▶ [Exercise data]:
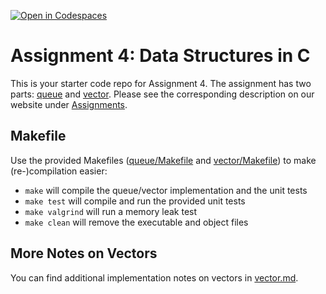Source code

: [![Open in Codespaces](https://classroom.github.com/assets/launch-codespace-2972f46106e565e64193e422d61a12cf1da4916b45550586e14ef0a7c637dd04.svg)](https://classroom.github.com/open-in-codespaces?assignment_repo_id=17981507)
# Assignment 4: Data Structures in C

This is your starter code repo for Assignment 4. The assignment has two parts: [queue](queue/) and [vector](vector/).
Please see the corresponding description on our website under [Assignments](https://khoury-cs3650.github.io/hw.html).

## Makefile

Use the provided Makefiles ([queue/Makefile](queue/Makefile) and [vector/Makefile](vector/Makefile)) to make (re-)compilation easier:

 - `make` will compile the queue/vector implementation and the unit tests
 - `make test` will compile and run the provided unit tests
 - `make valgrind` will run a memory leak test
 - `make clean` will remove the executable and object files

## More Notes on Vectors

You can find additional implementation notes on vectors in [vector.md](vector.md).

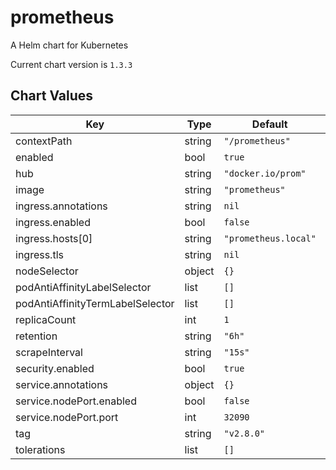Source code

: prometheus
==========
A Helm chart for Kubernetes

Current chart version is `1.3.3`





## Chart Values

| Key | Type | Default | Description |
|-----|------|---------|-------------|
| contextPath | string | `"/prometheus"` |  |
| enabled | bool | `true` |  |
| hub | string | `"docker.io/prom"` |  |
| image | string | `"prometheus"` |  |
| ingress.annotations | string | `nil` |  |
| ingress.enabled | bool | `false` |  |
| ingress.hosts[0] | string | `"prometheus.local"` |  |
| ingress.tls | string | `nil` |  |
| nodeSelector | object | `{}` |  |
| podAntiAffinityLabelSelector | list | `[]` |  |
| podAntiAffinityTermLabelSelector | list | `[]` |  |
| replicaCount | int | `1` |  |
| retention | string | `"6h"` |  |
| scrapeInterval | string | `"15s"` |  |
| security.enabled | bool | `true` |  |
| service.annotations | object | `{}` |  |
| service.nodePort.enabled | bool | `false` |  |
| service.nodePort.port | int | `32090` |  |
| tag | string | `"v2.8.0"` |  |
| tolerations | list | `[]` |  |
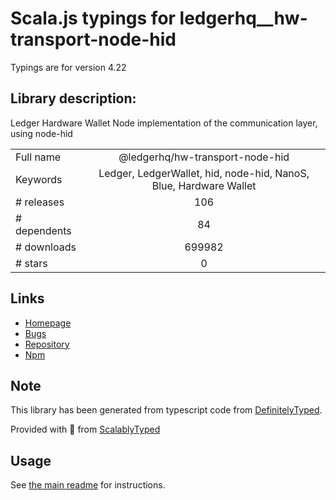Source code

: 
# Scala.js typings for ledgerhq__hw-transport-node-hid

Typings are for version 4.22

## Library description:
Ledger Hardware Wallet Node implementation of the communication layer, using node-hid

|                    |                 |
| ------------------ | :-------------: |
| Full name          | @ledgerhq/hw-transport-node-hid |
| Keywords           | Ledger, LedgerWallet, hid, node-hid, NanoS, Blue, Hardware Wallet |
| # releases         | 106 |
| # dependents       | 84 |
| # downloads        | 699982 |
| # stars            | 0 |

## Links
- [Homepage](https://github.com/LedgerHQ/ledgerjs)
- [Bugs](https://github.com/LedgerHQ/ledgerjs/issues)
- [Repository](https://github.com/LedgerHQ/ledgerjs)
- [Npm](https://www.npmjs.com/package/%40ledgerhq%2Fhw-transport-node-hid)
    


## Note
This library has been generated from typescript code from [DefinitelyTyped](https://definitelytyped.org).

Provided with :purple_heart: from [ScalablyTyped](https://github.com/oyvindberg/ScalablyTyped)

## Usage
See [the main readme](../../readme.md) for instructions.


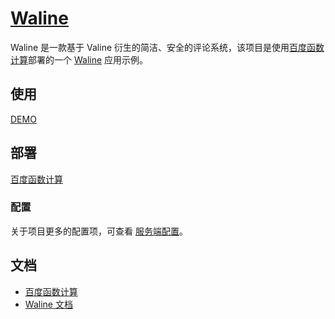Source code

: # [Waline](https://github.com/walinejs/baidu-cfc-starter)


Waline 是一款基于 Valine 衍生的简洁、安全的评论系统，该项目是使用[百度函数计算](https://console.bce.baidu.com/cfc/#/cfc/functions)部署的一个 [Waline](https://waline.js.org) 应用示例。

## 使用

[DEMO](https://7vrjpkgy3nt9g.cfc-execute.bj.baidubce.com)


## 部署

[百度函数计算](https://waline.js.org/guide/server/baidu-cfc.html)

### 配置

关于项目更多的配置项，可查看 [服务端配置](https://waline.js.org/server/basic.html)。

## 文档

- [百度函数计算](https://cloud.baidu.com/doc/CFC/index.html)
- [Waline 文档](https://waline.js.org)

▶ [What you need to do]:
Output exactly the lines above, from the line with "ingress.hosts[0] | string" to the line with "This library has", both included; skip the pictures.

▶ [Task solution]:
| ingress.hosts[0] | string | `"prometheus.local"` |  |
| ingress.tls | string | `nil` |  |
| nodeSelector | object | `{}` |  |
| podAntiAffinityLabelSelector | list | `[]` |  |
| podAntiAffinityTermLabelSelector | list | `[]` |  |
| replicaCount | int | `1` |  |
| retention | string | `"6h"` |  |
| scrapeInterval | string | `"15s"` |  |
| security.enabled | bool | `true` |  |
| service.annotations | object | `{}` |  |
| service.nodePort.enabled | bool | `false` |  |
| service.nodePort.port | int | `32090` |  |
| tag | string | `"v2.8.0"` |  |
| tolerations | list | `[]` |  |
Source code

: 
# Scala.js typings for ledgerhq__hw-transport-node-hid

Typings are for version 4.22

## Library description:
Ledger Hardware Wallet Node implementation of the communication layer, using node-hid

|                    |                 |
| ------------------ | :-------------: |
| Full name          | @ledgerhq/hw-transport-node-hid |
| Keywords           | Ledger, LedgerWallet, hid, node-hid, NanoS, Blue, Hardware Wallet |
| # releases         | 106 |
| # dependents       | 84 |
| # downloads        | 699982 |
| # stars            | 0 |

## Links
- [Homepage](https://github.com/LedgerHQ/ledgerjs)
- [Bugs](https://github.com/LedgerHQ/ledgerjs/issues)
- [Repository](https://github.com/LedgerHQ/ledgerjs)
- [Npm](https://www.npmjs.com/package/%40ledgerhq%2Fhw-transport-node-hid)
    


## Note
This library has been generated from typescript code from [DefinitelyTyped](https://definitelytyped.org).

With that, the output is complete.